**Assignment:** Please give back, exactly as written, the lines from the line with "En este punto" to the line with "numerous signalling pathways." in the listing below, leaving out all pictures.

**Records for this task:**
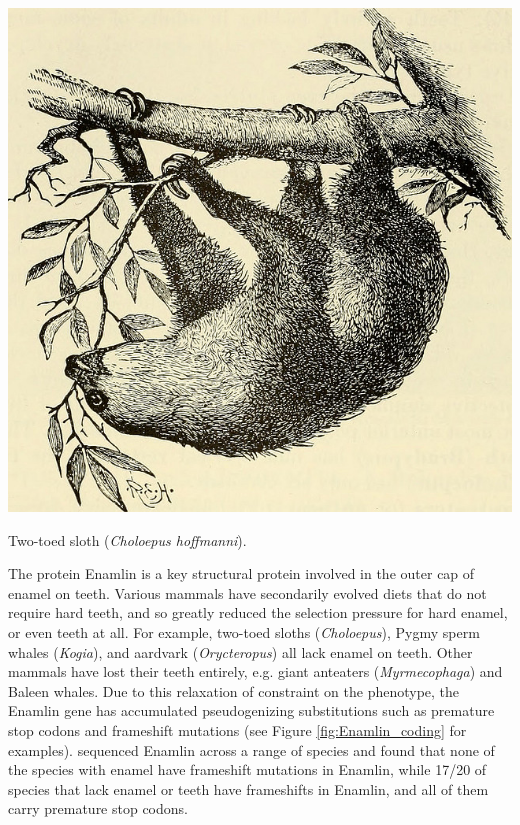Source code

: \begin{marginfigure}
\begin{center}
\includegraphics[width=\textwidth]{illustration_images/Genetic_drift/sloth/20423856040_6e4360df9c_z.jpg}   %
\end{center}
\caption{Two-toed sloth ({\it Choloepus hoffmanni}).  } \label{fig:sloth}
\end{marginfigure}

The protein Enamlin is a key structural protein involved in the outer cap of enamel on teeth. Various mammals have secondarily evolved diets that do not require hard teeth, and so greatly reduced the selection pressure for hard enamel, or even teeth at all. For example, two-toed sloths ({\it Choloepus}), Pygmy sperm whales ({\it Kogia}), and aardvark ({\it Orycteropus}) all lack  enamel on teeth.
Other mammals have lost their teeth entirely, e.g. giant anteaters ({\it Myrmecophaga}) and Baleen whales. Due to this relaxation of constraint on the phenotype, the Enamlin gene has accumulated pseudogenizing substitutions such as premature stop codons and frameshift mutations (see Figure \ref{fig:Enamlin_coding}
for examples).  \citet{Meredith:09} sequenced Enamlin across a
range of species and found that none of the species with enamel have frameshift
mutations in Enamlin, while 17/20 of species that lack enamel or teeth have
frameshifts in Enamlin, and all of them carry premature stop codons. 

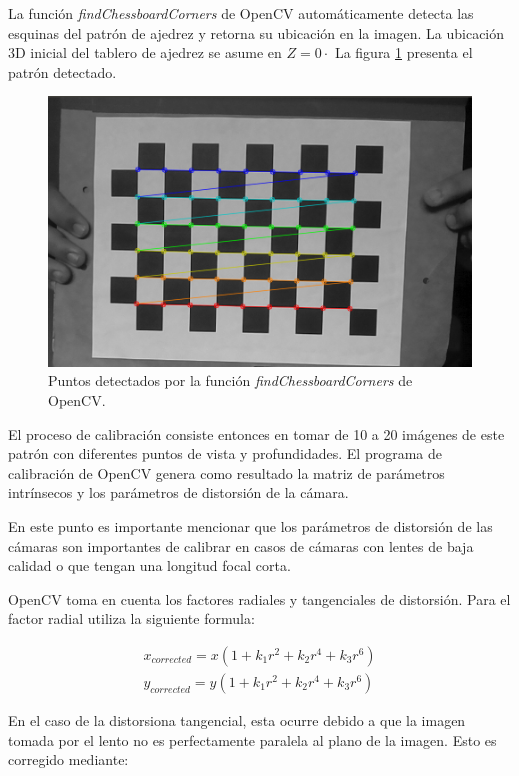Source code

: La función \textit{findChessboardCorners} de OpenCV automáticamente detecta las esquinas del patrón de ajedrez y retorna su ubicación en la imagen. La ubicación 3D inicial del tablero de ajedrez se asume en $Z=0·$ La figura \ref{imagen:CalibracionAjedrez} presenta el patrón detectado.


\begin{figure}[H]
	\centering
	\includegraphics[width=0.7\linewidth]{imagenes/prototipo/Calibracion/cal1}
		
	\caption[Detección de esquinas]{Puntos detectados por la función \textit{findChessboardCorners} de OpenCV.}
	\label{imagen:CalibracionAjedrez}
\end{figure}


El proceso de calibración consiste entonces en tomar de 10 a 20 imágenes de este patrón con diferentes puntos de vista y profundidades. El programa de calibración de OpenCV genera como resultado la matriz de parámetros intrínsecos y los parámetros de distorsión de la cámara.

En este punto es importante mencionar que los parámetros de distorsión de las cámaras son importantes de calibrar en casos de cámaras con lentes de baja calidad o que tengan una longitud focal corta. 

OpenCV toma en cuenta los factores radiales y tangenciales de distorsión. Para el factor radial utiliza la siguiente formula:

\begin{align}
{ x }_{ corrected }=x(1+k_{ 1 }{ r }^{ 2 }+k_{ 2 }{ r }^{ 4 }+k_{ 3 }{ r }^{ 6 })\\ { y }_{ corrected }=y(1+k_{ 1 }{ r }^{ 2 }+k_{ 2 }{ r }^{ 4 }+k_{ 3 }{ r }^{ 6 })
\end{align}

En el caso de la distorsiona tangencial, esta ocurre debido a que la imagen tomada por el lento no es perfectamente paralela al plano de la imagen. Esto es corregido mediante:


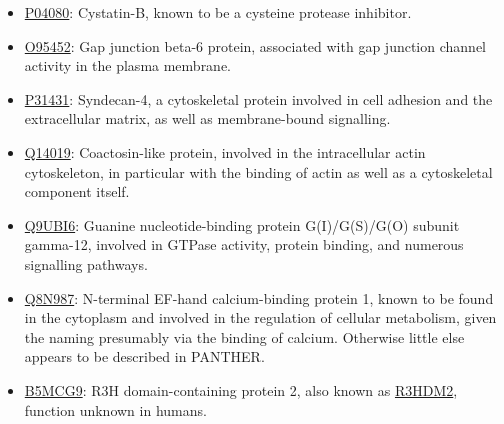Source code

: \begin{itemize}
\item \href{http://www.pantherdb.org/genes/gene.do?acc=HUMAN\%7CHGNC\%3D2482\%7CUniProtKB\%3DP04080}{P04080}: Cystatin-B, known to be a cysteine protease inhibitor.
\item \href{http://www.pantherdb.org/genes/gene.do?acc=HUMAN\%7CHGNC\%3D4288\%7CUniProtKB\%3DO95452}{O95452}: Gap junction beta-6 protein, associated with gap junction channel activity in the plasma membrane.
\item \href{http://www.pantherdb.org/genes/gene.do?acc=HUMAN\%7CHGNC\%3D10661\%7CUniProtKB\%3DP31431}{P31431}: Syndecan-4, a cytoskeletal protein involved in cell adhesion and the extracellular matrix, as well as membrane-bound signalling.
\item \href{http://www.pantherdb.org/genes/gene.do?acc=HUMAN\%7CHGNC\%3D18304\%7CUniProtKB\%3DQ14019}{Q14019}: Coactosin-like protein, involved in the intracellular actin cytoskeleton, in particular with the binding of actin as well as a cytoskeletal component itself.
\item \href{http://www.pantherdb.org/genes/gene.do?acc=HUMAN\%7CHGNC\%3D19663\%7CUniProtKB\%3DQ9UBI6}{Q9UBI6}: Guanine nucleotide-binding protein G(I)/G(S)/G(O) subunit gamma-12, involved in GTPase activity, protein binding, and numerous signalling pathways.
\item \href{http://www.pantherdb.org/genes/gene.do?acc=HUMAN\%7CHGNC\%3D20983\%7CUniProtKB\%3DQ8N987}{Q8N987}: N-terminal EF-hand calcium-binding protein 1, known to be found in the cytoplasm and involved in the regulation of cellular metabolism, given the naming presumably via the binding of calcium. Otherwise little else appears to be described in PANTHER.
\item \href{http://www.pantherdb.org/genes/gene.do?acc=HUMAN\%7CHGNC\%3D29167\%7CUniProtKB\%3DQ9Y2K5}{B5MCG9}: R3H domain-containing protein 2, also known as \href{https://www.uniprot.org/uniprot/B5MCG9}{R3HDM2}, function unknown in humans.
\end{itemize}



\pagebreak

**Task output:**
En este punto es importante mencionar que los parámetros de distorsión de las cámaras son importantes de calibrar en casos de cámaras con lentes de baja calidad o que tengan una longitud focal corta. 

OpenCV toma en cuenta los factores radiales y tangenciales de distorsión. Para el factor radial utiliza la siguiente formula:

\begin{align}
{ x }_{ corrected }=x(1+k_{ 1 }{ r }^{ 2 }+k_{ 2 }{ r }^{ 4 }+k_{ 3 }{ r }^{ 6 })\\ { y }_{ corrected }=y(1+k_{ 1 }{ r }^{ 2 }+k_{ 2 }{ r }^{ 4 }+k_{ 3 }{ r }^{ 6 })
\end{align}

En el caso de la distorsiona tangencial, esta ocurre debido a que la imagen tomada por el lento no es perfectamente paralela al plano de la imagen. Esto es corregido mediante:


Source code

: \begin{itemize}
\item \href{http://www.pantherdb.org/genes/gene.do?acc=HUMAN\%7CHGNC\%3D2482\%7CUniProtKB\%3DP04080}{P04080}: Cystatin-B, known to be a cysteine protease inhibitor.
\item \href{http://www.pantherdb.org/genes/gene.do?acc=HUMAN\%7CHGNC\%3D4288\%7CUniProtKB\%3DO95452}{O95452}: Gap junction beta-6 protein, associated with gap junction channel activity in the plasma membrane.
\item \href{http://www.pantherdb.org/genes/gene.do?acc=HUMAN\%7CHGNC\%3D10661\%7CUniProtKB\%3DP31431}{P31431}: Syndecan-4, a cytoskeletal protein involved in cell adhesion and the extracellular matrix, as well as membrane-bound signalling.
\item \href{http://www.pantherdb.org/genes/gene.do?acc=HUMAN\%7CHGNC\%3D18304\%7CUniProtKB\%3DQ14019}{Q14019}: Coactosin-like protein, involved in the intracellular actin cytoskeleton, in particular with the binding of actin as well as a cytoskeletal component itself.
\item \href{http://www.pantherdb.org/genes/gene.do?acc=HUMAN\%7CHGNC\%3D19663\%7CUniProtKB\%3DQ9UBI6}{Q9UBI6}: Guanine nucleotide-binding protein G(I)/G(S)/G(O) subunit gamma-12, involved in GTPase activity, protein binding, and numerous signalling pathways.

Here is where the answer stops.